═══ RECORDED INFORMATION

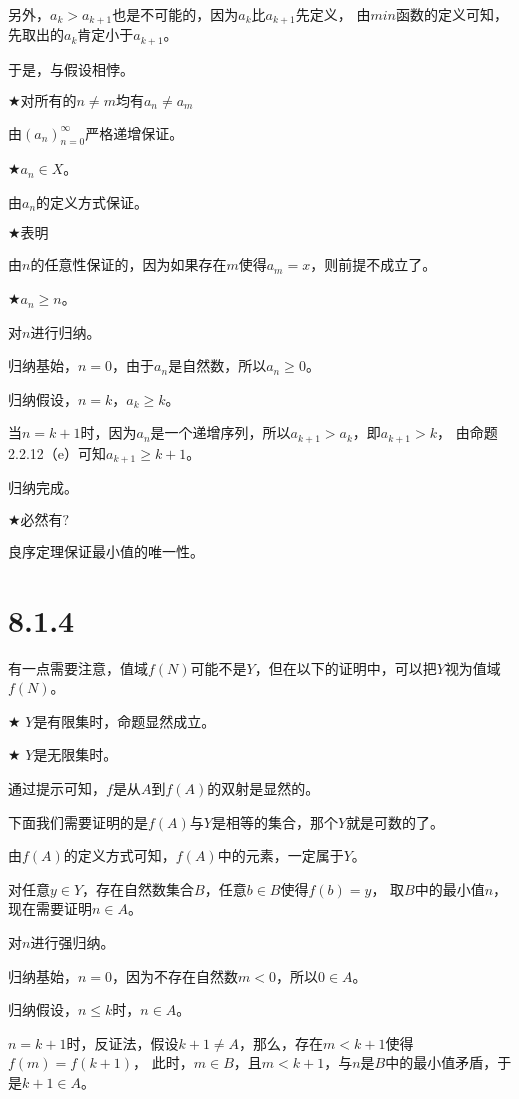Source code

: \documentclass{article}
\theoremstyle{mystyle}
\begin{document}
另外，$a_k > a_{k+1}$也是不可能的，因为$a_k$比$a_{k+1}$先定义，
由$min$函数的定义可知，先取出的$a_k$肯定小于$a_{k+1}$。

于是，与假设相悖。

$\bigstar \textbf{对所有的}n \neq m \textbf{均有} a_n \neq a_m$

由$(a_n)_{n=0}^\infty$严格递增保证。

$\bigstar a_n \in X$。

由$a_n$的定义方式保证。

$\bigstar \textbf{表明}$

由$n$的任意性保证的，因为如果存在$m$使得$a_m = x$，则前提不成立了。


$\bigstar a_n \geq n$。

对$n$进行归纳。

归纳基始，$n=0$，由于$a_n$是自然数，所以$a_n \geq 0$。

归纳假设，$n=k$，$a_k \geq k$。

当$n=k+1$时，因为$a_n$是一个递增序列，所以$a_{k+1} > a_k$，即$a_{k+1} > k$，
由命题2.2.12（e）可知$a_{k+1} \geq k+1$。

归纳完成。

$\bigstar \textbf{必然有?}$

良序定理保证最小值的唯一性。

\section*{8.1.4}

有一点需要注意，值域$f(N)$可能不是$Y$，但在以下的证明中，可以把$Y$视为值域$f(N)$。

$\bigstar$ $Y$是有限集时，命题显然成立。

$\bigstar$ $Y$是无限集时。

通过提示可知，$f$是从$A$到$f(A)$的双射是显然的。

下面我们需要证明的是$f(A)$与$Y$是相等的集合，那个$Y$就是可数的了。

由$f(A)$的定义方式可知，$f(A)$中的元素，一定属于$Y$。

对任意$y \in Y$，存在自然数集合$B$，任意$b \in B$使得$f(b) = y$，
取$B$中的最小值$n$，现在需要证明$n \in A$。

对$n$进行强归纳。

归纳基始，$n = 0$，因为不存在自然数$m < 0$，所以$0 \in A$。

归纳假设，$n \leq k$时，$n \in A$。

$n = k+1$时，反证法，假设$k + 1 \neq A$，那么，存在$m < k+1$使得$f(m) = f(k+1)$，
此时，$m \in B$，且$m < k+1$，与$n$是$B$中的最小值矛盾，于是$k + 1 \in A$。
\end{document}
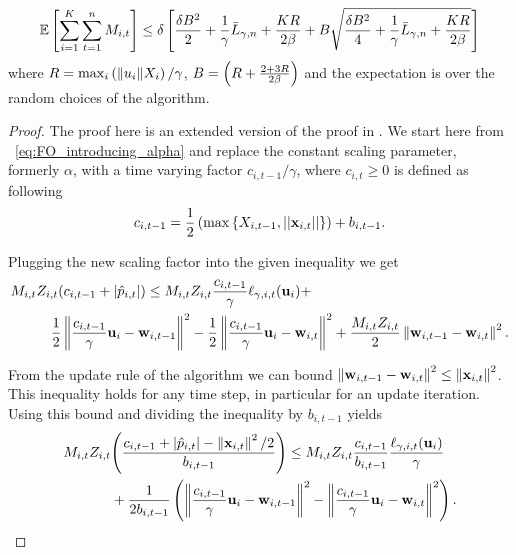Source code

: {\begin{theorem}
\begin{displaymath}
\mathbb{E}\left[{ \sum_{i=1}^{K}\sum_{t=1}^{n}{M_{i,t}}}\right]
\le \delta\left[{\frac{\delta B^2}{2}+\frac{1}{\gamma}{\bar L}_{\gamma,n}+\frac{KR}{2\beta}
+ B\sqrt{\frac{\delta B^2}{4}+\frac{1}{\gamma}{\bar L}_{\gamma,n}+\frac{KR}{2\beta}}}\right]
\end{displaymath}
 where $R = \max_i{\left({\Vert u_i\Vert X_i}\right)/{\gamma}}$, $B=\left({R+\frac{2+3R}{2\beta}}\right)$ and the expectation is over the
random choices of the algorithm.
\end{theorem} \label{thm:adaptive_bound}

 \noindent
 \begin{proof}
The proof here is an extended version of the proof in  . 
We start here from ~\eqref{eq:FO_introducing_alpha} and replace the constant scaling parameter, 
formerly $\alpha$, with a time varying factor $c_{i,t-1}/\gamma$, where $c_{i,t}\ge0$  is defined as following 
\begin{equation*}
c_{i,t-1}=\frac{1}{2}\left({\max{\left\{{X_{i,t-1},\left\vert{\left\vert{\mathbf{x}_{i,t}}\right\vert}\right\vert}\right\}}}\right)+b_{i,t-1}.
\end{equation*}

\noindent
Plugging the new scaling factor into the 
given inequality we get 
\begin{equation*}
\begin{split}
M_{i,t}Z_{i,t}{\left({c_{i,t-1} +\left\vert{\hat{p}_{i,t}}\right\vert}\right)} \le M_{i,t}&Z_{i,t}\frac{c_{i,t-1}}{\gamma} \ell_{\gamma,i,t}(\mathbf{u}_i)+\\ 
\frac{1}{2}\left\Vert {\frac{c_{i,t-1}}{\gamma} \mathbf{u}_i-\mathbf{w}_{i,t-1}} \right\Vert^2&-\frac{1}{2}\left\Vert {\frac{c_{i,t-1}}{\gamma} \mathbf{u}_i-\mathbf{w}_{i,t}} \right\Vert^2+
\frac{M_{i,t}Z_{i,t}}{2}\left\Vert {\mathbf{w}_{i,t-1}-\mathbf{w}_{i,t}} \right\Vert^2.
\end{split}
\end{equation*}

\noindent
From the update rule of the  algorithm we can bound $\left\Vert {\mathbf{w}_{i,t-1}-\mathbf{w}_{i,t}} \right\Vert^2\le \left\Vert {\mathbf{x}_{i,t}} \right\Vert^2$. 
This inequality holds for any time step, in particular for an update iteration. 
Using this bound and dividing the inequality by  $b_{i,t-1}$ yields
\begin{equation}
\begin{split}
M_{i,t}Z_{i,t}&{\left({\frac{c_{i,t-1} +\left\vert{\hat{p}_{i,t}}\right\vert-\left\Vert {\mathbf{x}_{i,t}} \right\Vert^2/2}{b_{i,t-1}}}\right)} \le M_{i,t}Z_{i,t}\frac{c_{i,t-1}}{b_{i,t-1}}\frac{\ell_{\gamma,i,t}(\mathbf{u}_i)}{\gamma} \\ 
&+\frac{1}{2b_{i,t-1
}}\left({\left\Vert {\frac{c_{i,t-1}}{\gamma} \mathbf{u}_i-\mathbf{w}_{i,t-1}} \right\Vert^2-\left\Vert {\frac{c_{i,t-1}}{\gamma} \mathbf{u}_i-\mathbf{w}_{i,t}} \right\Vert^2}\right).
\label{eq:AD_first_step}
\end{split}
\end{equation}


\end{proof}}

══════

The lines that mention the word "where" should be pulled from the records above.

## TASK RESULT
 where $R = \max_i{\left({\Vert u_i\Vert X_i}\right)/{\gamma}}$, $B=\left({R+\frac{2+3R}{2\beta}}\right)$ and the expectation is over the
formerly $\alpha$, with a time varying factor $c_{i,t-1}/\gamma$, where $c_{i,t}\ge0$  is defined as following 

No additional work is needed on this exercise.